Nanjing Tongren Hospital, School of Medicine, Southeast University, Nanjing, 211102, People’s Republic of China

Correspondence: Sizhen Li
Nanjing Tongren Hospital, School of Medicine, Southeast University, No. 2007, Jinyindadao Street, Jiangning District, Nanjing, 211102, People’s Republic of China
Tel +86-25-66987318
Email [email protected]

Background: Myopia has raised a predominant public concern among minors. A recent genome-wide association study (GWAS) identified six novel loci in Asian adults. Whether these genetic loci works for myopia in minors remains unknown and worthy of exploration.
Methods: In order to validate the findings, here we performed a case-control study (600 myopia minors, 110 high myopia (HM) minors, and 800 non-myopia minors as controls) utilizing the TaqMan single nucleotide polymorphism (SNP) genotyping assays. Adjusted odds ratios (ORs) and 95% confidence intervals (CIs) was adopted.
Results: The median ages in controls, myopia, and HM were 15.1, 15.0, and 15.1, respectively, while the means ± standard deviations for them were 0.32± 0.41, - 3.2 ± 1.6, and − 9.8± 2.2, respectively. We found rs2246661 (allelic OR: 1.29; 95% CI: 1.09– 1.52; P =0.003), rs74633073 (allelic OR: 1.41; 95% CI: 1.12– 1.78; P =0.004), and rs76903431 (allelic OR: 1.42; 95% CI: 1.11– 1.81; P =0.005) were significantly associated with increased risk of myopia. Rs2246661 was also significantly associated with increased risk of HM in minors (OR: 1.37; 95% CI: 1.02– 1.84; P =0.035).
Conclusion: We identified three loci contributed to myopia in minors and these findings gave new insight into the genetic susceptibility mechanisms of myopia at the molecular level.

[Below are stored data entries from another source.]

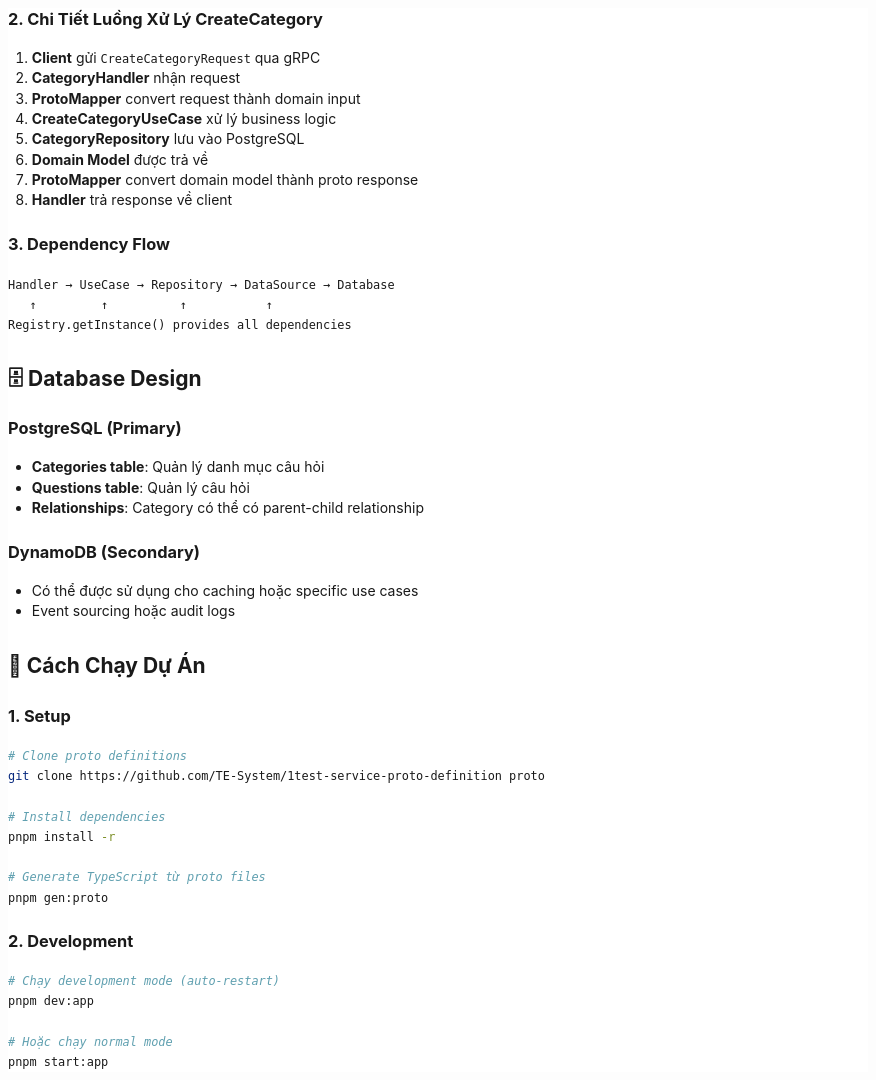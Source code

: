 ### 2. Chi Tiết Luồng Xử Lý CreateCategory

1. **Client** gửi `CreateCategoryRequest` qua gRPC
2. **CategoryHandler** nhận request
3. **ProtoMapper** convert request thành domain input
4. **CreateCategoryUseCase** xử lý business logic
5. **CategoryRepository** lưu vào PostgreSQL
6. **Domain Model** được trả về
7. **ProtoMapper** convert domain model thành proto response
8. **Handler** trả response về client

### 3. Dependency Flow

```
Handler → UseCase → Repository → DataSource → Database
   ↑         ↑          ↑           ↑
Registry.getInstance() provides all dependencies
```

## 🗄️ Database Design

### PostgreSQL (Primary)

- **Categories table**: Quản lý danh mục câu hỏi
- **Questions table**: Quản lý câu hỏi
- **Relationships**: Category có thể có parent-child relationship

### DynamoDB (Secondary)

- Có thể được sử dụng cho caching hoặc specific use cases
- Event sourcing hoặc audit logs

## 🚀 Cách Chạy Dự Án

### 1. Setup

```bash
# Clone proto definitions
git clone https://github.com/TE-System/1test-service-proto-definition proto

# Install dependencies
pnpm install -r

# Generate TypeScript từ proto files
pnpm gen:proto
```

### 2. Development

```bash
# Chạy development mode (auto-restart)
pnpm dev:app

# Hoặc chạy normal mode
pnpm start:app
```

Keywords: myopia, genome-wide association study; GWAS, SNP, minors

Introduction

Myopia, the most common refractive error, results in a significant threat on global public health worldwide.1 As the myopic population increases globally, the severity of its impact is predicted.2 Children with early onset are particularly susceptible to myopia-related complications, like high myopia (HM) and myopic macular degeneration.3 According to a recent school-based epidemiology study of myopia in China with 14,551 participants (ages ranging from 5 to 16 years), the overall prevalence of myopia is 78.2%.4 Myopia is a complex disease which is contributed by various environmental and genetic factors. Environmental factors includes low outdoor time and near work, dim light exposure, the use of LED lamps for homework, low sleeping hours, and short reading distance.3,5 Meanwhile, there is growing evidence that susceptibility genes play a crucial role in the risk of myopia and single nucleotide polymorphisms (SNPs) may contribute to the risk of myopia.6–10

Recently, a genome-wide association study (GWAS) identified six novel loci (rs2246661, rs74633073, rs76903431, rs698047, rs17029206, and rs72748160) in Asian adults, and revealed the important role of genes in the nervous system in the pathogenesis of myopia.11 The findings highlighted a nervous system role in pathogenesis of myopia. Minors are better suited to studying the genetic factors of myopia. Whether these genetic loci works for myopia in minors remains unknown and worthy to be explored. Thus, here we aimed to evaluate the potential role of these GWAS identified loci in occurrence of myopia in this case-control study including 600 myopia minors, 110 HM minors and 800 non-myopia minors.

Patients and Methods

Study Population

A total of 600 consecutive myopia minors, 110 HM minors, and 800 non-myopia minors, which were frequency-matched by age and gender, were recruited in this case-control study. All subjects were Chinese Han population. Myopia was defined as mean spherical equivalent (MSE) of both eyes ≤ −0.5 diopters (D), while HM was defined as MSE less than or equal to −6.0 D.12 Patients with a predisposition to myopic eye disease, other known ocular or systemic diseases were excluded. Controls were selected from subjects coming for routine vision screening. The criteria for the control group were as follows: minors with MSE between −0.5 D and +1.0 D, best unaided visual acuity ≥ 0.8, and no other known ocular or systemic diseases.13 Patients are tested for refractive errors using an automated refractometer (Topcon RM-8000B, Topcon Co., Tokyo, Japan). The refraction was taken under cycloplegia. Information of all participants, including age, gender, body mass index (BMI, calculated using weight/height2), self-reported outdoors time, self-reported time using electronic equipment, and parental myopia, was collected through questionnaire responses, and all subjects donated 5 mL peripheral venous blood. The study protocol was approved by the ethics committee of Nanjing Tongren Hospital. All subjects gave their written informed consent, and the study complied with the Declaration of Helsinki.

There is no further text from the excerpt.